**WHAT IS REQUIRED:**
Exact reproduction required: the lines below from the line with "This method would" to the line with "## Conclusion", both ends included, and no others.

Dataset entries:
━━━━━━━━━━

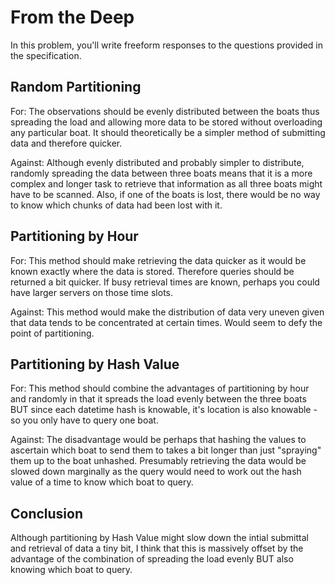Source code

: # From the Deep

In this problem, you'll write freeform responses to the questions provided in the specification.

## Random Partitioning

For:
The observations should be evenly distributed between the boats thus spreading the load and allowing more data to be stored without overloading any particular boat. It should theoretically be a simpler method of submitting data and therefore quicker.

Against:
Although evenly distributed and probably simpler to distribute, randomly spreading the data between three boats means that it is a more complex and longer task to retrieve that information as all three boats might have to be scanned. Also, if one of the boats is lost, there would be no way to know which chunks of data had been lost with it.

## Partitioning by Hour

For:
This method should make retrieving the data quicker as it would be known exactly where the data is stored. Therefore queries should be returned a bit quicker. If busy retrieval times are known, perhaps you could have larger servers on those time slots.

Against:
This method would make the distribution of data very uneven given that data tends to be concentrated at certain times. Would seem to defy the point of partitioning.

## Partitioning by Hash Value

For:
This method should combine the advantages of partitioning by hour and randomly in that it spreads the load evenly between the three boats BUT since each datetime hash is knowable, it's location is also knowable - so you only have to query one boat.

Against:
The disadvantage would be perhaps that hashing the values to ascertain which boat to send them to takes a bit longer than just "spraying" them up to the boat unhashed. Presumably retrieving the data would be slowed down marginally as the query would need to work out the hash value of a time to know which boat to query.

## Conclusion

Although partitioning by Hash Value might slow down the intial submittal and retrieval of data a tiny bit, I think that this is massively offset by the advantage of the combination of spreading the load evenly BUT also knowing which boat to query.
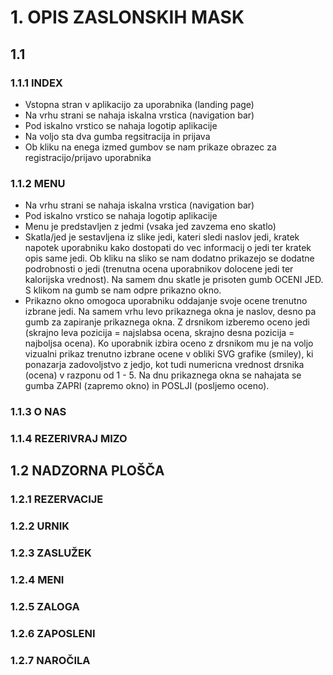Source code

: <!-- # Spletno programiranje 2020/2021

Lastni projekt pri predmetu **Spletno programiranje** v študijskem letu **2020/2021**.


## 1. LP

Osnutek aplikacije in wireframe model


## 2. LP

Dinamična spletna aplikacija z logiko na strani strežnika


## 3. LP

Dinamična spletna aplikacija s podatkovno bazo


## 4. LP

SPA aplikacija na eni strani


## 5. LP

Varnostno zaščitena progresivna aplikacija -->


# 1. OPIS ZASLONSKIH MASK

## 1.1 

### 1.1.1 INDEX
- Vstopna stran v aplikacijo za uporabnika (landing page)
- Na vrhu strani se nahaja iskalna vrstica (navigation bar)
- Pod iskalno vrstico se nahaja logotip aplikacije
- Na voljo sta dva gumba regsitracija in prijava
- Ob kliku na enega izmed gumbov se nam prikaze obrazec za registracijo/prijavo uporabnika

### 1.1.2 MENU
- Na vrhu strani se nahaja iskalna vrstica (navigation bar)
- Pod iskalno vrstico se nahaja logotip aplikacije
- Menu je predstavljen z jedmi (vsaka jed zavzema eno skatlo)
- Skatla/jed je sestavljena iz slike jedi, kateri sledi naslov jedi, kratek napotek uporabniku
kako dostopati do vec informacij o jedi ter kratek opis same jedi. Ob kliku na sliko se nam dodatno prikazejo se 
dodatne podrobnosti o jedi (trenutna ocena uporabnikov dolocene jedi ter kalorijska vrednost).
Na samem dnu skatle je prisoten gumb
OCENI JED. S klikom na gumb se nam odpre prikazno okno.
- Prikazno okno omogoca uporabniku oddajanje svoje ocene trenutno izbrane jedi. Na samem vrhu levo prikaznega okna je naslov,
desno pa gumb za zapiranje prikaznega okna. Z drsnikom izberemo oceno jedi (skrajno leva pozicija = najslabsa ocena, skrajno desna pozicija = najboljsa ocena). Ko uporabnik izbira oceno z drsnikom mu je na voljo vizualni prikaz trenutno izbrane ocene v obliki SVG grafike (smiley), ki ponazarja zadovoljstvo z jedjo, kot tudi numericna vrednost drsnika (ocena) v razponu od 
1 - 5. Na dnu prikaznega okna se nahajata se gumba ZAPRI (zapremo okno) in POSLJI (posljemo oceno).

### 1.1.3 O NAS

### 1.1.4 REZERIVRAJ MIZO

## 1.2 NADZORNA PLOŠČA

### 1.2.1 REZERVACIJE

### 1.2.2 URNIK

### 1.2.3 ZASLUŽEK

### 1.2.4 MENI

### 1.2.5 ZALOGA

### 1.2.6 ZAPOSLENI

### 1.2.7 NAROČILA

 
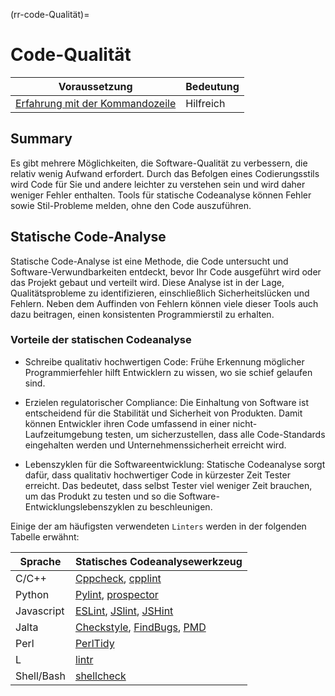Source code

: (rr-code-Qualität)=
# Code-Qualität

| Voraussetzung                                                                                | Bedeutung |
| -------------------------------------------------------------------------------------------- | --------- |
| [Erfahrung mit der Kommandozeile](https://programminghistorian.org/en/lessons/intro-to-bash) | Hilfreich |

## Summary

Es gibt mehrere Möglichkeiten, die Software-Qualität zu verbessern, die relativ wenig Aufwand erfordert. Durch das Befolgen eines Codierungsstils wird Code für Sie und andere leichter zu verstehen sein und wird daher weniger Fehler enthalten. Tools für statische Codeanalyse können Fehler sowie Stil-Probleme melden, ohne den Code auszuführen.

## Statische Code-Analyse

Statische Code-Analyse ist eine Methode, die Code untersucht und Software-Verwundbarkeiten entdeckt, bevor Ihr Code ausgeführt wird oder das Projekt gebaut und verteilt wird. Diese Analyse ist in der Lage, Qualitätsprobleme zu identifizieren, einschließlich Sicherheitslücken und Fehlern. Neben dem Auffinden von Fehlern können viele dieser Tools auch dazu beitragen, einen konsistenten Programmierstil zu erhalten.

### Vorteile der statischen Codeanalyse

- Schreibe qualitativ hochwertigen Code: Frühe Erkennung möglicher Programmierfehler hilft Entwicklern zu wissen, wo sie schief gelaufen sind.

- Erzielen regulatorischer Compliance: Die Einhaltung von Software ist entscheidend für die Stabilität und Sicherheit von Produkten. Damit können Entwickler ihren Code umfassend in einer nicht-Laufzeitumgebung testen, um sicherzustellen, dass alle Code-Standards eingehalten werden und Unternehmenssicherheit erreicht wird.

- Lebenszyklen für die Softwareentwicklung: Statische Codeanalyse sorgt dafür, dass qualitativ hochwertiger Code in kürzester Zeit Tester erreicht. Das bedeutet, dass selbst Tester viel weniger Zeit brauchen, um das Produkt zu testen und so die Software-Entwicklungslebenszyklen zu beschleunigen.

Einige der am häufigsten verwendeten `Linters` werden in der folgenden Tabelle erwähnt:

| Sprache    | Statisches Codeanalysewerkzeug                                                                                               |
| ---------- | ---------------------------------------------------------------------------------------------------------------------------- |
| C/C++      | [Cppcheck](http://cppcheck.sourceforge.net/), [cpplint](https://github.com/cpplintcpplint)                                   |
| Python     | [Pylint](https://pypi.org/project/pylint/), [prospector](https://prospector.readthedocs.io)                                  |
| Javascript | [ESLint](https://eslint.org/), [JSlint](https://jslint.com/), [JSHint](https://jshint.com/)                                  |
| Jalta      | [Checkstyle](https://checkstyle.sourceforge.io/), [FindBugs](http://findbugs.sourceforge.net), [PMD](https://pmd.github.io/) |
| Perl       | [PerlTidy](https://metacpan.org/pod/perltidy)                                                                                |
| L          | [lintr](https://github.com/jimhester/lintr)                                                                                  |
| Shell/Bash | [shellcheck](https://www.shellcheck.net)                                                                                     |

━━━━━━━━━━

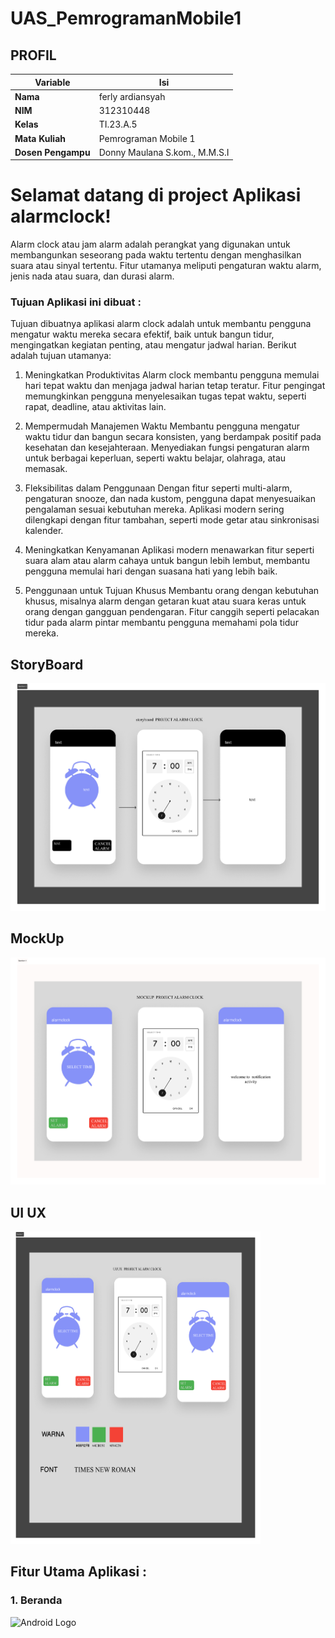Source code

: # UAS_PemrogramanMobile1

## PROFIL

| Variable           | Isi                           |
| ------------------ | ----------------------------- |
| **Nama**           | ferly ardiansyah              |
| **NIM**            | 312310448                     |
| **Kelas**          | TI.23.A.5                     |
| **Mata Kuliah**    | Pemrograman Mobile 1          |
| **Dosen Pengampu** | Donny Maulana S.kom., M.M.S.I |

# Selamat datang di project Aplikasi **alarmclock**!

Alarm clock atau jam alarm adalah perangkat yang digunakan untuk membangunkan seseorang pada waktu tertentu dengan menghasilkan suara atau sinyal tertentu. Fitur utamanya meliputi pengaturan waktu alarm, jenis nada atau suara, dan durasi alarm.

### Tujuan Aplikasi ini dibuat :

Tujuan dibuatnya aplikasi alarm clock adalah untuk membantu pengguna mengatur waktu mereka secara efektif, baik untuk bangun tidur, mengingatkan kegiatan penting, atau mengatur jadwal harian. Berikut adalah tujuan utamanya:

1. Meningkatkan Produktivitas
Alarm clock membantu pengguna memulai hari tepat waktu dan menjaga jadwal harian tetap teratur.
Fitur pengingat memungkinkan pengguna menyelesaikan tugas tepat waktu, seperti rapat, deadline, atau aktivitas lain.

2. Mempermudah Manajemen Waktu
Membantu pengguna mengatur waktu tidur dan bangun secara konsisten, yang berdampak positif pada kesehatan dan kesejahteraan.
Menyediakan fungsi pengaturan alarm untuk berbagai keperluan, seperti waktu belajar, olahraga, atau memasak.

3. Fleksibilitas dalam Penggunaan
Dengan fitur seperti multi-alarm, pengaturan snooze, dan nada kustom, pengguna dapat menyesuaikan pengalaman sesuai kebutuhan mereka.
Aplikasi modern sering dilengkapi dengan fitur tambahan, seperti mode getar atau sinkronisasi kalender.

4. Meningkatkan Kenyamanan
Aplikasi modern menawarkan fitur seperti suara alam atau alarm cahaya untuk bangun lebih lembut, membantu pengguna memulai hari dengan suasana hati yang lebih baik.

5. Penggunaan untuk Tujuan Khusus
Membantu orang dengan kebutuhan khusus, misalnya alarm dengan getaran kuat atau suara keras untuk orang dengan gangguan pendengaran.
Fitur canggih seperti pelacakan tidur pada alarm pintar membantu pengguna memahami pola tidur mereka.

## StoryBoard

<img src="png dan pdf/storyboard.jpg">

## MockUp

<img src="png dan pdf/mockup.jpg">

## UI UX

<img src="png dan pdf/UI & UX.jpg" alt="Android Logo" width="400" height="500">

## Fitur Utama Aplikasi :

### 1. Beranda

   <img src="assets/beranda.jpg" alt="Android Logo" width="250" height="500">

━━━━━━━━━━

**RESPONSE AREA:**
This method would make the distribution of data very uneven given that data tends to be concentrated at certain times. Would seem to defy the point of partitioning.

## Partitioning by Hash Value

For:
This method should combine the advantages of partitioning by hour and randomly in that it spreads the load evenly between the three boats BUT since each datetime hash is knowable, it's location is also knowable - so you only have to query one boat.

Against:
The disadvantage would be perhaps that hashing the values to ascertain which boat to send them to takes a bit longer than just "spraying" them up to the boat unhashed. Presumably retrieving the data would be slowed down marginally as the query would need to work out the hash value of a time to know which boat to query.

## Conclusion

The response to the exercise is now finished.